Niša Saveljić

Personal information
- Full name: Niša Saveljić
- Date of birth: 27 March 1970 (age 55)
- Place of birth: Titograd, SR Montenegro, SFR Yugoslavia
- Height: 1.88 m (6 ft 2 in)
- Position: Centre-back

Youth career
- OFK Titograd

Senior career*
- Years: Team / Apps / (Gls)
- 1988–1993: Budućnost Podgorica / 98 / (8)
- 1993–1994: Hajduk Kula / 46 / (3)
- 1995–1997: Partizan / 66 / (11)
- 1997–2001: Bordeaux / 71 / (3)
- 2001: → Partizan (loan) / 13 / (1)
- 2001–2003: Sochaux / 57 / (4)
- 2003: Bastia / 17 / (1)
- 2004: Guingamp / 17 / (1)
- 2004–2005: Istres / 31 / (1)
- 2005–2006: Partizan / 20 / (2)
- Total:  / 436 / (35)

International career
- 1990–1991: Yugoslavia U21 / 7 / (1)
- 1995–2000: FR Yugoslavia / 32 / (1)

Medal record
| Silver medal – second place | UEFA Under-21 Championship | 1990 |

= Niša Saveljić =

Montenegrin footballer (born 1970)

Niša Saveljić (Ниша Савељић; born 27 March 1970) is a Montenegrin former footballer who played as a defender.

At international level, Saveljić represented FR Yugoslavia in one World Cup (1998) and one European Championship (2000).

==Club career==
Born in Titograd, Saveljić made his senior debut with Budućnost in the 1988–89 campaign.
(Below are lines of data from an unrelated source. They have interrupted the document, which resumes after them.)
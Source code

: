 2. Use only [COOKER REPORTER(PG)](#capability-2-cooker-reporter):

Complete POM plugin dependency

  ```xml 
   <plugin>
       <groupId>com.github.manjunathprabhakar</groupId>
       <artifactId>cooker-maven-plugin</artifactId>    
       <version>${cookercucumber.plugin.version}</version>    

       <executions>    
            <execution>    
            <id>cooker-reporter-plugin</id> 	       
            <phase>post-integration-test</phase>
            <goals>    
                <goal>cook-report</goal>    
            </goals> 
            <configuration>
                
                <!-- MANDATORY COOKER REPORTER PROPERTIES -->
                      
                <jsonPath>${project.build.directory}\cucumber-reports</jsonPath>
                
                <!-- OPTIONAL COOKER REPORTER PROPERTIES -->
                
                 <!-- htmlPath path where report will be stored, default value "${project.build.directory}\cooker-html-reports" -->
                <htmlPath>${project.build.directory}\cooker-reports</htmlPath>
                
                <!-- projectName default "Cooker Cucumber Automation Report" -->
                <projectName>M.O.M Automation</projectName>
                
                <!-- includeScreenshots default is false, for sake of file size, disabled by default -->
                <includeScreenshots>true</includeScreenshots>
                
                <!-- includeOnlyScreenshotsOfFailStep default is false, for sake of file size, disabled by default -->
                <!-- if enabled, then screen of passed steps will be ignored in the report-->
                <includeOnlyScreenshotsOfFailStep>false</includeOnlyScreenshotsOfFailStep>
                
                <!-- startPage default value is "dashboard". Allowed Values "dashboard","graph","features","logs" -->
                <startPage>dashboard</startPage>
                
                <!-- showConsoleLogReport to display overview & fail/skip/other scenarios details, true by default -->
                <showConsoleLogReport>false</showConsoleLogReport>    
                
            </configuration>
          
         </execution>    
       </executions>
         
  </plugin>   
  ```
He spent five seasons at the club, before surprisingly moving to Hajduk Kula in the summer of 1993. Due to his consistent performances with the club, Saveljić secured a transfer to Partizan in the 1995 winter transfer window. He won back-to-back championship titles in 1996 and 1997.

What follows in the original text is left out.